James Woledge has been using shockwave therapy for nearly ten years and has been teaching and podcasting about it since 2017. He mentors beginners through to advanced practitioners using Storz Medical radial and focused devices. James runs two multi-disciplinary clinics in Suffolk and Kent.

You can find James at The Abbeyfields Clinic, ED Clinics & The Shockwave Therapy Podcast

How did you start your journey with shockwave therapy?

My journey with shockwave started in 2013 after becoming interested in plantar heel pain and Achilles tendon issues. Nearly everything works in the short-term, but patients kept coming back complaining of relapses. This may be good for repeat business but it’s not good for the soul, especially when you leave college thinking you have the skills to cure all ills. An old BSO friend had mentioned this soundwave thing, so I followed it up at one of the national trade shows. I got one to try for a few months so I could throw it at my list of stubborn plantar fasciitis patients.

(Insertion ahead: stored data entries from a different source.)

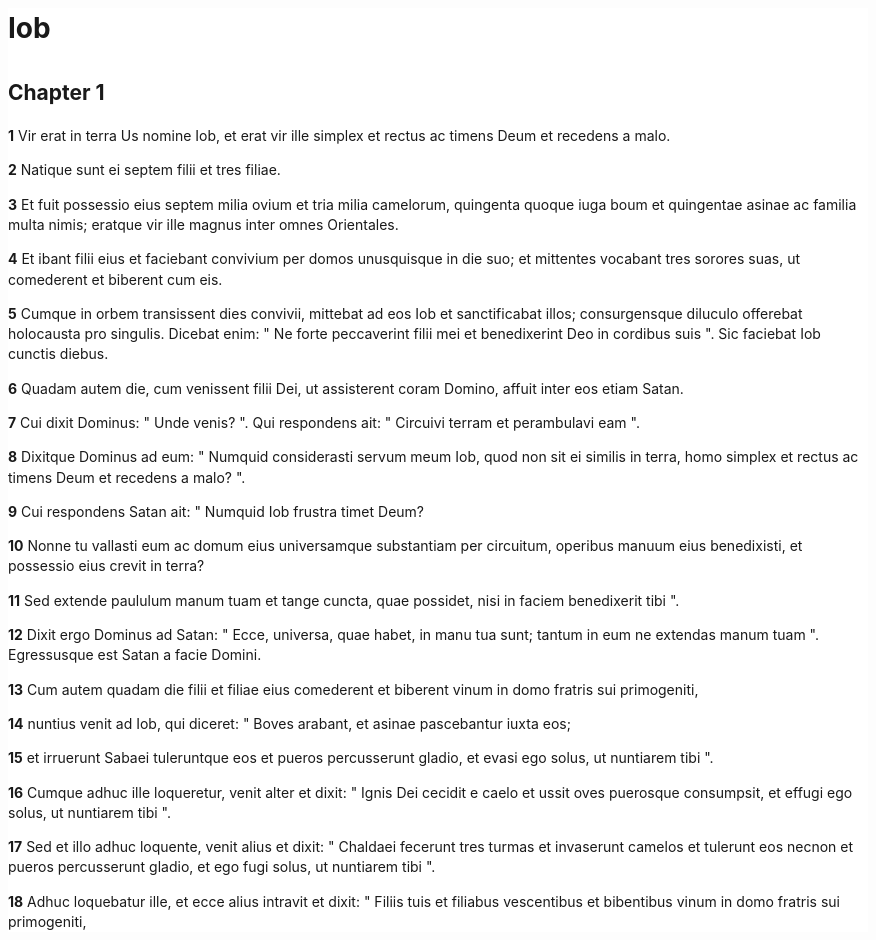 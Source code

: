 # Iob

## Chapter 1

**1** Vir erat in terra Us nomine Iob, et erat vir ille simplex et rectus ac timens Deum et recedens a malo.

**2** Natique sunt ei septem filii et tres filiae.

**3** Et fuit possessio eius septem milia ovium et tria milia camelorum, quingenta quoque iuga boum et quingentae asinae ac familia multa nimis; eratque vir ille magnus inter omnes Orientales.

**4** Et ibant filii eius et faciebant convivium per domos unusquisque in die suo; et mittentes vocabant tres sorores suas, ut comederent et biberent cum eis.

**5** Cumque in orbem transissent dies convivii, mittebat ad eos Iob et sanctificabat illos; consurgensque diluculo offerebat holocausta pro singulis. Dicebat enim: " Ne forte peccaverint filii mei et benedixerint Deo in cordibus suis ". Sic faciebat Iob cunctis diebus.

**6** Quadam autem die, cum venissent filii Dei, ut assisterent coram Domino, affuit inter eos etiam Satan.

**7** Cui dixit Dominus: " Unde venis? ". Qui respondens ait: " Circuivi terram et perambulavi eam ".

**8** Dixitque Dominus ad eum: " Numquid considerasti servum meum Iob, quod non sit ei similis in terra, homo simplex et rectus ac timens Deum et recedens a malo? ".

**9** Cui respondens Satan ait: " Numquid Iob frustra timet Deum?

**10** Nonne tu vallasti eum ac domum eius universamque substantiam per circuitum, operibus manuum eius benedixisti, et possessio eius crevit in terra?

**11** Sed extende paululum manum tuam et tange cuncta, quae possidet, nisi in faciem benedixerit tibi ".

**12** Dixit ergo Dominus ad Satan: " Ecce, universa, quae habet, in manu tua sunt; tantum in eum ne extendas manum tuam ". Egressusque est Satan a facie Domini.

**13** Cum autem quadam die filii et filiae eius comederent et biberent vinum in domo fratris sui primogeniti,

**14** nuntius venit ad Iob, qui diceret: " Boves arabant, et asinae pascebantur iuxta eos;

**15** et irruerunt Sabaei tuleruntque eos et pueros percusserunt gladio, et evasi ego solus, ut nuntiarem tibi ".

**16** Cumque adhuc ille loqueretur, venit alter et dixit: " Ignis Dei cecidit e caelo et ussit oves puerosque consumpsit, et effugi ego solus, ut nuntiarem tibi ".

**17** Sed et illo adhuc loquente, venit alius et dixit: " Chaldaei fecerunt tres turmas et invaserunt camelos et tulerunt eos necnon et pueros percusserunt gladio, et ego fugi solus, ut nuntiarem tibi ".

**18** Adhuc loquebatur ille, et ecce alius intravit et dixit: " Filiis tuis et filiabus vescentibus et bibentibus vinum in domo fratris sui primogeniti,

Amazingly they were nearly all reporting their painful ‘first few steps’ had resolved after 1-2 sessions and remained so more than a month later. Anyone who treats these patients will know how significant that is. I did some research and decided to buy into one of the accepted leaders in the field – Storz Medical. I now own Radial and Focused devices across my clinics supplied by Venn Healthcare.

shockwave therapy practitioner james woledge abbeyfields clinics

What percentage of your patients have shockwave treatments?

I would say that 50% of my patients are now ‘shockwave patients’. But this is because I have developed a patient list/practice that specialises in chronic tendinopathies and plantar fasciitis. Many patients are not candidates for shockwave and I’m a passionate advocate against using it on ‘everyone for anything’ just because you have a machine.

What conditions do you see the most?

I see an enormous number of lower extremity problems from plantar fasciitis to GTPS (gluteal tendinopathy) and shin splints. I am also starting to see more calcific tendonitis patients as I now use ultrasound imaging to assess all my patients.

What conditions do you think respond the best to shockwave therapy?

Certainly, plantar fasciitis and GTPS are the best responders and the most common. They are relatively easy to treat as they are easily accessed, plus patients tend to find the treatment less painful than other areas.

How has shockwave advanced your practice?

It has shone a light on many conditions we Osteopaths are historically poor at. I’m sure that might raise a few eyebrows but my undergraduate education on tendon related disease and its management was very little. Getting involved in shockwave encourages you to upskill in soft tissue-based pathology and evidence-based rehab strategies. I still combine traditional Osteopathic thought and skills to treat these conditions but I think it right that we should strive to increase our knowledge, based upon the evidence, to ensure we appropriately treat these patient groups. Shockwave has certainly broadened my practice life and kept me interested! If I was still seeing 20-30 lower back pain patients per week, I would be bored stupid. This week alone I will see one delayed tibial bone union (focused shockwave works well on these) 3 calcific tendonitis patients and 2 proximal hamstring tendinopathies. Alongside ultrasound imaging this is an exciting week for me!

As a well-respected educator on shockwave therapy, where do you see the future of the technology?

I think its mainstay will be in the MSK field but with an ever- growing list of evidence-based conditions such as chronic LBP, Mortons neuroma and shin splints. It’s no longer just a tendon machine. Its use in urology for example for Peyronie’s, CPPS and erectile dysfunction is becoming much more widely accepted and our clinic is typical of a trend that’s seen a year-on-year doubling of these patient groups.